I’ve never understood why Chrysler’s Airflow was so hated by people back in the 1930s; I’ve always dug its aerodynamic styling and unibody construction, which was light years ahead for its time. This particular Airflow is a 1935 Desoto SG, and though it has been parked since 1982, it appears to be in fairly decent condition. Find it here on Hemmings in Mission Viejo, California, with an asking price of $13,500 obo.

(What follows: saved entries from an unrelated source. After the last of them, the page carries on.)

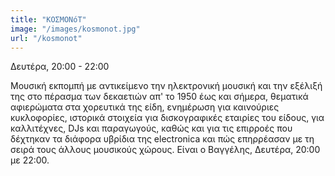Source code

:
 ```yaml
---
title: "ΚΟΣΜΟΝόΤ"
image: "/images/kosmonot.jpg"
url: "/kosmonot"
---
```



Δευτέρα, 20:00 - 22:00

Μουσική εκπομπή με αντικείμενο την ηλεκτρονική μουσική και την εξέλιξή της στο πέρασμα των δεκαετιών απ' το 1950 έως και σήμερα, θεματικά αφιερώματα στα χορευτικά της είδη, ενημέρωση για καινούριες κυκλοφορίες, ιστορικά στοιχεία για δισκογραφικές εταιρίες του είδους, για καλλιτέχνες, DJs και παραγωγούς, καθώς και για τις επιρροές που δέχτηκαν τα διάφορα υβρίδια της electronica και πώς επηρρέασαν με τη σειρά τους άλλους μουσικούς χώρους. Είναι ο Βαγγέλης, Δευτέρα, 20:00 με 22:00.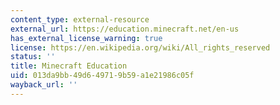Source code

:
```yaml
---
content_type: external-resource
external_url: https://education.minecraft.net/en-us
has_external_license_warning: true
license: https://en.wikipedia.org/wiki/All_rights_reserved
status: ''
title: Minecraft Education
uid: 013da9bb-49d6-4971-9b59-a1e21986c05f
wayback_url: ''
---
```

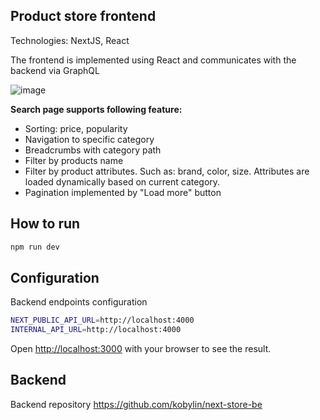 ## Product store frontend

Technologies: NextJS, React

The frontend is implemented using React and communicates with the backend via GraphQL

![image](https://user-images.githubusercontent.com/1272300/232078142-01eafcd5-78c9-4642-80dc-f267f6693699.png)


**Search page supports following feature:**
- Sorting: price, popularity
- Navigation to specific category
- Breadcrumbs with category path
- Filter by products name
- Filter by product attributes. Such as: brand, color, size. Attributes are loaded dynamically based on current category.
- Pagination implemented by "Load more" button

## How to run

```bash
npm run dev
```

## Configuration

Backend endpoints configuration

```bash
NEXT_PUBLIC_API_URL=http://localhost:4000
INTERNAL_API_URL=http://localhost:4000
```

Open [http://localhost:3000](http://localhost:3000) with your browser to see the result.

## Backend

Backend repository https://github.com/kobylin/next-store-be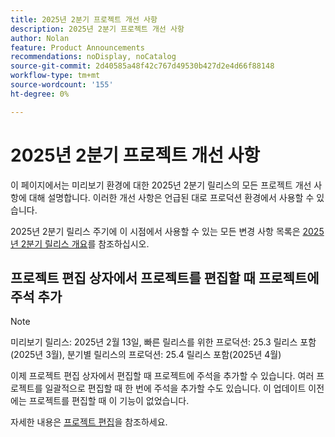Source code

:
 ```yaml
---
title: 2025년 2분기 프로젝트 개선 사항
description: 2025년 2분기 프로젝트 개선 사항
author: Nolan
feature: Product Announcements
recommendations: noDisplay, noCatalog
source-git-commit: 2d40585a48f42c767d49530b427d2e4d66f88148
workflow-type: tm+mt
source-wordcount: '155'
ht-degree: 0%

---
```


# 2025년 2분기 프로젝트 개선 사항

이 페이지에서는 미리보기 환경에 대한 2025년 2분기 릴리스의 모든 프로젝트 개선 사항에 대해 설명합니다. 이러한 개선 사항은 언급된 대로 프로덕션 환경에서 사용할 수 있습니다.

2025년 2분기 릴리스 주기에 이 시점에서 사용할 수 있는 모든 변경 사항 목록은 [2025년 2분기 릴리스 개요](/help/quicksilver/product-announcements/product-releases/25-q2-release-activity/25-q2-release-overview.md)를 참조하십시오.

## 프로젝트 편집 상자에서 프로젝트를 편집할 때 프로젝트에 주석 추가

>[!NOTE]
>
>미리보기 릴리스: 2025년 2월 13일, 빠른 릴리스를 위한 프로덕션: 25.3 릴리스 포함(2025년 3월), 분기별 릴리스의 프로덕션: 25.4 릴리스 포함(2025년 4월)

이제 프로젝트 편집 상자에서 편집할 때 프로젝트에 주석을 추가할 수 있습니다. 여러 프로젝트를 일괄적으로 편집할 때 한 번에 주석을 추가할 수도 있습니다. 이 업데이트 이전에는 프로젝트를 편집할 때 이 기능이 없었습니다.

자세한 내용은 [프로젝트 편집](/help/quicksilver/manage-work/projects/manage-projects/edit-projects.md)을 참조하세요.
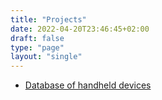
```yaml
---
title: "Projects"
date: 2022-04-20T23:46:45+02:00
draft: false
type: "page"
layout: "single"
---
```


 - [Database of handheld devices](handheld_devices/)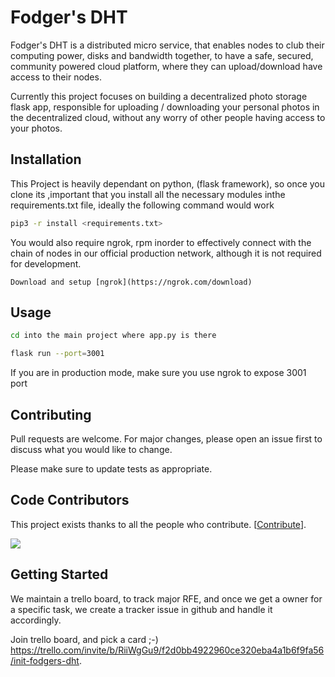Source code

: # Fodger's DHT

Fodger's DHT  is a distributed micro service, that enables nodes to club their computing power, disks and bandwidth together, to have a safe, secured, community powered cloud platform, where they can upload/download have access to their nodes.

Currently this project focuses on building a decentralized photo storage flask app, responsible for uploading / downloading your personal photos in the decentralized cloud, without any worry of other people having access to your photos.

## Installation

This Project is heavily dependant on python, (flask framework), so once you clone its ,important that you install all the necessary modules inthe requirements.txt file, ideally the following command would work

```bash
pip3 -r install <requirements.txt>
```
You would also require ngrok, rpm inorder to effectively connect with the chain of nodes in our official production network, although it is not required for development.

```
Download and setup [ngrok](https://ngrok.com/download)
```

## Usage

```bash
cd into the main project where app.py is there

flask run --port=3001

```
If you are in production mode, make sure you use ngrok to expose 3001 port

## Contributing
Pull requests are welcome. For major changes, please open an issue first to discuss what you would like to change.

Please make sure to update tests as appropriate.

## Code Contributors
This project exists thanks to all the people who contribute. [[Contribute](CONTRIBUTING.md)].

<a href="https://github.com/Prajith007007/Fodgers_DHT/graphs/contributors">
  <img src = "https://contrib.rocks/image?repo=Prajith007007/Fodgers_DHT"/>
</a>

## Getting Started

We maintain a trello board, to track major RFE, and once we get a owner for a specific task, we create a tracker issue in github and handle it accordingly.

Join trello board, and pick a card ;-) https://trello.com/invite/b/RiiWgGu9/f2d0bb4922960ce320eba4a1b6f9fa56/init-fodgers-dht.

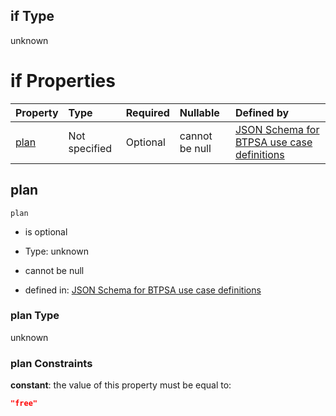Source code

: ## if Type

unknown

# if Properties

| Property      | Type          | Required | Nullable       | Defined by                                                                                                                                                                                                                                |
| :------------ | :------------ | :------- | :------------- | :---------------------------------------------------------------------------------------------------------------------------------------------------------------------------------------------------------------------------------------- |
| [plan](#plan) | Not specified | Optional | cannot be null | [JSON Schema for BTPSA use case definitions](btpsa-usecase-properties-services-items-allof-2-then-allof-9-then-allof-0-if-properties-plan.md "undefined#/properties/services/items/allOf/2/then/allOf/9/then/allOf/0/if/properties/plan") |

## plan



`plan`

*   is optional

*   Type: unknown

*   cannot be null

*   defined in: [JSON Schema for BTPSA use case definitions](btpsa-usecase-properties-services-items-allof-2-then-allof-9-then-allof-0-if-properties-plan.md "undefined#/properties/services/items/allOf/2/then/allOf/9/then/allOf/0/if/properties/plan")

### plan Type

unknown

### plan Constraints

**constant**: the value of this property must be equal to:

```json
"free"
```
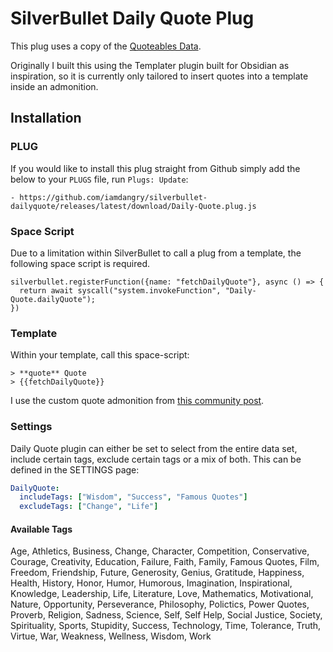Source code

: 
# SilverBullet Daily Quote Plug

This plug uses a copy of the [Quoteables Data](https://github.com/quotable-io/data).

Originally I built this using the Templater plugin built for Obsidian as inspiration, so it is currently only tailored to insert quotes into a template inside an admonition.

## Installation

### PLUG

If you would like to install this plug straight from Github simply add the below to your `PLUGS` file, run `Plugs: Update`:

```
- https://github.com/iamdangry/silverbullet-dailyquote/releases/latest/download/Daily-Quote.plug.js
```

### Space Script

Due to a limitation within SilverBullet to call a plug from a template, the following space script is required.

```space-script
silverbullet.registerFunction({name: "fetchDailyQuote"}, async () => {
  return await syscall("system.invokeFunction", "Daily-Quote.dailyQuote");
})
```

### Template

Within your template, call this space-script:

```
> **quote** Quote
> {{fetchDailyQuote}}
```

I use the custom quote admonition from [this community post](https://community.silverbullet.md/t/additional-admonition-types/281/3).

### Settings

Daily Quote plugin can either be set to select from the entire data set, include certain tags, exclude certain tags or a mix of both. This can be defined in the SETTINGS page:

```yaml
DailyQuote:
  includeTags: ["Wisdom", "Success", "Famous Quotes"]
  excludeTags: ["Change", "Life"]
```

#### Available Tags

Age, Athletics, Business, Change, Character, Competition, Conservative, Courage, Creativity, Education, Failure, Faith, Family, Famous Quotes, Film, Freedom, Friendship, Future, Generosity, Genius, Gratitude, Happiness, Health, History, Honor, Humor, Humorous, Imagination, Inspirational, Knowledge, Leadership, Life, Literature, Love, Mathematics, Motivational, Nature, Opportunity, Perseverance, Philosophy, Polictics, Power Quotes, Proverb, Religion, Sadness, Science, Self, Self Help, Social Justice, Society, Spirituality, Sports, Stupidity, Success, Technology, Time, Tolerance, Truth, Virtue, War, Weakness, Wellness, Wisdom, Work
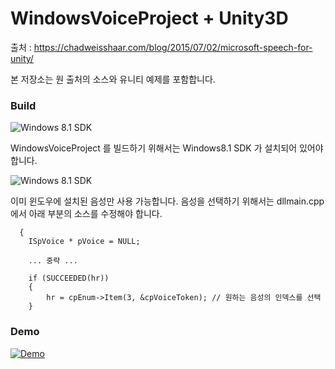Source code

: # WindowsVoiceProject + Unity3D

출처 : https://chadweisshaar.com/blog/2015/07/02/microsoft-speech-for-unity/

본 저장소는 원 출처의 소스와 유니티 예제를 포함합니다.

### Build

![Windows 8.1 SDK](http://sewonist.com/wp-content/uploads/2019/11/Screenshot_51.png)

WindowsVoiceProject 를 빌드하기 위해서는 Windows8.1 SDK 가 설치되어 있어야 합니다.


![Windows 8.1 SDK](http://sewonist.com/wp-content/uploads/2019/11/Screenshot_52.png)

이미 윈도우에 설치된 음성만 사용 가능합니다. 음성을 선택하기 위해서는 dllmain.cpp 에서 아래 부분의 소스를 수정해야 합니다.

```void speechThreadFunc()
  {
    ISpVoice * pVoice = NULL;

    ... 중략 ...

	if (SUCCEEDED(hr))
	{
		hr = cpEnum->Item(3, &cpVoiceToken); // 원하는 음성의 인덱스를 선택 
	}
 ```

### Demo
[![Demo](https://img.youtube.com/vi/lWRVBhOZ_8c/0.jpg)](https://www.youtube.com/watch?v=lWRVBhOZ_8c)

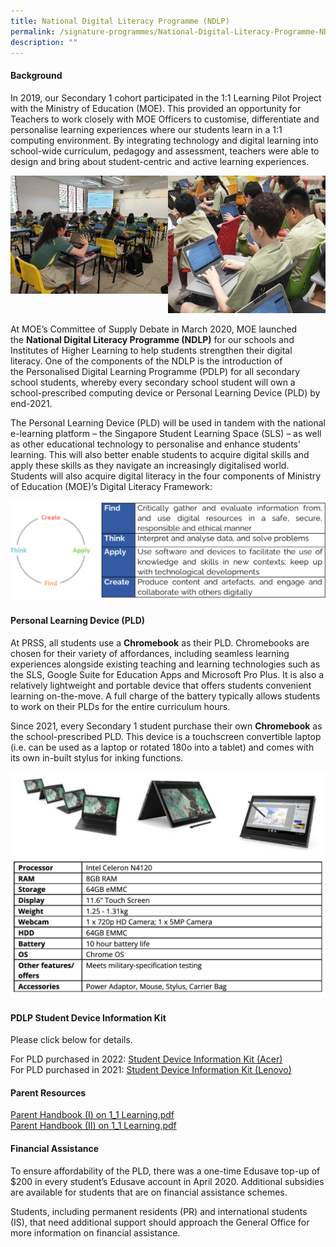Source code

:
 ```yaml
---
title: National Digital Literacy Programme (NDLP)
permalink: /signature-programmes/National-Digital-Literacy-Programme-NDLP/
description: ""
---
```

#### Background

In 2019, our Secondary 1 cohort participated in the 1:1 Learning Pilot Project with the Ministry of Education (MOE). This provided an opportunity for Teachers to work closely with MOE Officers to customise, differentiate and personalise learning experiences where our students learn in a 1:1 computing environment. By integrating technology and digital learning into school-wide curriculum, pedagogy and assessment, teachers were able to design and bring about student-centric and active learning experiences.

<img src="/images/Pic%201.jpeg" 
     style="width:50%;float:left"><img src="/images/Pic%202.jpeg" 
     style="width:50%">
		 
At MOE’s Committee of Supply Debate in March 2020, MOE launched the **National Digital Literacy Programme (NDLP)** for our schools and Institutes of Higher Learning to help students strengthen their digital literacy. One of the components of the NDLP is the introduction of the Personalised Digital Learning Programme (PDLP) for all secondary school students, whereby every secondary school student will own a school-prescribed computing device or Personal Learning Device (PLD) by end-2021.    

The Personal Learning Device (PLD) will be used in tandem with the national e-learning platform – the Singapore Student Learning Space (SLS) – as well as other educational technology to personalise and enhance students’ learning. This will also better enable students to acquire digital skills and apply these skills as they navigate an increasingly digitalised world. Students will also acquire digital literacy in the four components of Ministry of Education (MOE)’s Digital Literacy Framework:

![](/images/Pic%203.png)

#### Personal Learning Device (PLD)


At PRSS, all students use a **Chromebook** as their PLD. Chromebooks are chosen for their variety of affordances, including seamless learning experiences alongside existing teaching and learning technologies such as the SLS, Google Suite for Education Apps and Microsoft Pro Plus. It is also a relatively lightweight and portable device that offers students convenient learning on-the-move. A full charge of the battery typically allows students to work on their PLDs for the entire curriculum hours.   

  

Since 2021, every Secondary 1 student purchase their own **Chromebook** as the school-prescribed PLD. This device is a touchscreen convertible laptop (i.e. can be used as a laptop or rotated 180o into a tablet) and comes with its own in-built stylus for inking functions.

![](/images/chrome.png)
![](/images/chromespecs.png)

#### PDLP Student Device Information Kit

Please click below for details.  
  
For PLD purchased in 2022: [Student Device Information Kit (Acer)](/files/Student%20Device%20Information%20Kit%20Acer_26%20Mar%2022.pdf) <br>
For PLD purchased in 2021: [Student Device Information Kit (Lenovo)](/files/Student%20Device%20Information%20Kit%20Lenovo_01%20July%2022.pdf)
  

#### Parent Resources

[Parent Handbook (I) on 1\_1 Learning.pdf](/files/IP2%20-%20Parent%20Handbook%20I%20on%20Learning%20with%20a%20PLD_8%20Dec%2021.pdf) <br>
[Parent Handbook (II) on 1\_1 Learning.pdf](/files/IP3%20-%20Parent%20Handbook%20II%20on%20Learning%20with%20a%20PLD_8%20Dec%2021.pdf)
  

#### Financial Assistance

To ensure affordability of the PLD, there was a one-time Edusave top-up of $200 in every student’s Edusave account in April 2020. Additional subsidies are available for students that are on financial assistance schemes. 

  

Students, including permanent residents (PR) and international students (IS), that need additional support should approach the General Office for more information on financial assistance.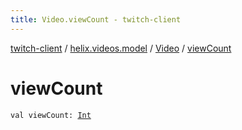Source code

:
 ```yaml
---
title: Video.viewCount - twitch-client
---
```


[twitch-client](../../index.html) / [helix.videos.model](../index.html) / [Video](index.html) / [viewCount](./view-count.html)

# viewCount

`val viewCount: `[`Int`](https://kotlinlang.org/api/latest/jvm/stdlib/kotlin/-int/index.html)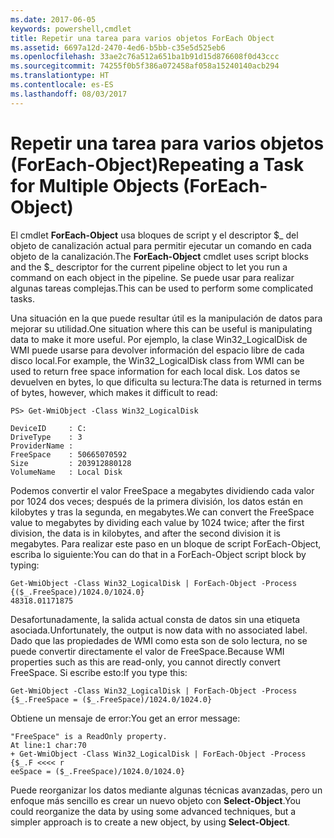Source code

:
 ```yaml
---
ms.date: 2017-06-05
keywords: powershell,cmdlet
title: Repetir una tarea para varios objetos ForEach Object
ms.assetid: 6697a12d-2470-4ed6-b5bb-c35e5d525eb6
ms.openlocfilehash: 33ae2c76a512a651ba1b91d15d876608f0d43ccc
ms.sourcegitcommit: 74255f0b5f386a072458af058a15240140acb294
ms.translationtype: HT
ms.contentlocale: es-ES
ms.lasthandoff: 08/03/2017
---
```

# <a name="repeating-a-task-for-multiple-objects-foreach-object"></a><span data-ttu-id="28564-103">Repetir una tarea para varios objetos (ForEach-Object)</span><span class="sxs-lookup"><span data-stu-id="28564-103">Repeating a Task for Multiple Objects (ForEach-Object)</span></span>
<span data-ttu-id="28564-104">El cmdlet **ForEach-Object** usa bloques de script y el descriptor $_ del objeto de canalización actual para permitir ejecutar un comando en cada objeto de la canalización.</span><span class="sxs-lookup"><span data-stu-id="28564-104">The **ForEach-Object** cmdlet uses script blocks and the $_ descriptor for the current pipeline object to let you run a command on each object in the pipeline.</span></span> <span data-ttu-id="28564-105">Se puede usar para realizar algunas tareas complejas.</span><span class="sxs-lookup"><span data-stu-id="28564-105">This can be used to perform some complicated tasks.</span></span>

<span data-ttu-id="28564-106">Una situación en la que puede resultar útil es la manipulación de datos para mejorar su utilidad.</span><span class="sxs-lookup"><span data-stu-id="28564-106">One situation where this can be useful is manipulating data to make it more useful.</span></span> <span data-ttu-id="28564-107">Por ejemplo, la clase Win32_LogicalDisk de WMI puede usarse para devolver información del espacio libre de cada disco local.</span><span class="sxs-lookup"><span data-stu-id="28564-107">For example, the Win32_LogicalDisk class from WMI can be used to return free space information for each local disk.</span></span> <span data-ttu-id="28564-108">Los datos se devuelven en bytes, lo que dificulta su lectura:</span><span class="sxs-lookup"><span data-stu-id="28564-108">The data is returned in terms of bytes, however, which makes it difficult to read:</span></span>

```
PS> Get-WmiObject -Class Win32_LogicalDisk

DeviceID     : C:
DriveType    : 3
ProviderName :
FreeSpace    : 50665070592
Size         : 203912880128
VolumeName   : Local Disk
```

<span data-ttu-id="28564-109">Podemos convertir el valor FreeSpace a megabytes dividiendo cada valor por 1024 dos veces; después de la primera división, los datos están en kilobytes y tras la segunda, en megabytes.</span><span class="sxs-lookup"><span data-stu-id="28564-109">We can convert the FreeSpace value to megabytes by dividing each value by 1024 twice; after the first division, the data is in kilobytes, and after the second division it is megabytes.</span></span> <span data-ttu-id="28564-110">Para realizar este paso en un bloque de script ForEach-Object, escriba lo siguiente:</span><span class="sxs-lookup"><span data-stu-id="28564-110">You can do that in a ForEach-Object script block by typing:</span></span>

```
Get-WmiObject -Class Win32_LogicalDisk | ForEach-Object -Process {($_.FreeSpace)/1024.0/1024.0}
48318.01171875
```

<span data-ttu-id="28564-111">Desafortunadamente, la salida actual consta de datos sin una etiqueta asociada.</span><span class="sxs-lookup"><span data-stu-id="28564-111">Unfortunately, the output is now data with no associated label.</span></span> <span data-ttu-id="28564-112">Dado que las propiedades de WMI como esta son de solo lectura, no se puede convertir directamente el valor de FreeSpace.</span><span class="sxs-lookup"><span data-stu-id="28564-112">Because WMI properties such as this are read-only, you cannot directly convert FreeSpace.</span></span> <span data-ttu-id="28564-113">Si escribe esto:</span><span class="sxs-lookup"><span data-stu-id="28564-113">If you type this:</span></span>

```
Get-WmiObject -Class Win32_LogicalDisk | ForEach-Object -Process {$_.FreeSpace = ($_.FreeSpace)/1024.0/1024.0}
```

<span data-ttu-id="28564-114">Obtiene un mensaje de error:</span><span class="sxs-lookup"><span data-stu-id="28564-114">You get an error message:</span></span>

```
"FreeSpace" is a ReadOnly property.
At line:1 char:70
+ Get-WmiObject -Class Win32_LogicalDisk | ForEach-Object -Process {$_.F <<<< r
eeSpace = ($_.FreeSpace)/1024.0/1024.0}
```

<span data-ttu-id="28564-115">Puede reorganizar los datos mediante algunas técnicas avanzadas, pero un enfoque más sencillo es crear un nuevo objeto con **Select-Object**.</span><span class="sxs-lookup"><span data-stu-id="28564-115">You could reorganize the data by using some advanced techniques, but a simpler approach is to create a new object, by using **Select-Object**.</span></span>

The Desoto Airflow’s history can be traced back to to a concept car built by Chrysler back in the late 1920s. Carl Breer, Fred Zeder and Owen Skelton (referred to as Chrysler’s so-called “Three Musketeers”), all three of which were a part of Chrysler’s engineering department, noted that “both migrating geese and military aircraft flew in “V” patterns to optimize aerodynamics.” Convinced that aerodynamics played an integral part in the process of automotive design, Breer consulted aircraft engineer Bill Earnshaw and Orville Wright (one-half of the renowned Wright brothers), and built a wind tunnel, albeit a crude one, specifically fueled towards designing Chrysler’s next line of automobiles. After tests of conventional automobiles available at the time created huge amounts of drag (due to its upright design and body-on-frame construction), Breer discovered that a “body reversed on the chassis” and shaped “like the rigid airships of the day” would allow for easy air passage around its pointed nose, which made for a more aerodynamically-superior car. The problem was, despite the enhanced aerodynamics, styling was still a priority for car buyers at the time. A compromise came in the form of the 1932 Chrysler Airflow Trifon concept, which was kept on the hush-hush due to fear of public scrutiny. In 1934, the Airflow made its debut as both a Chrysler and Desoto model, with Desoto solely marketing the Airflow as its only car.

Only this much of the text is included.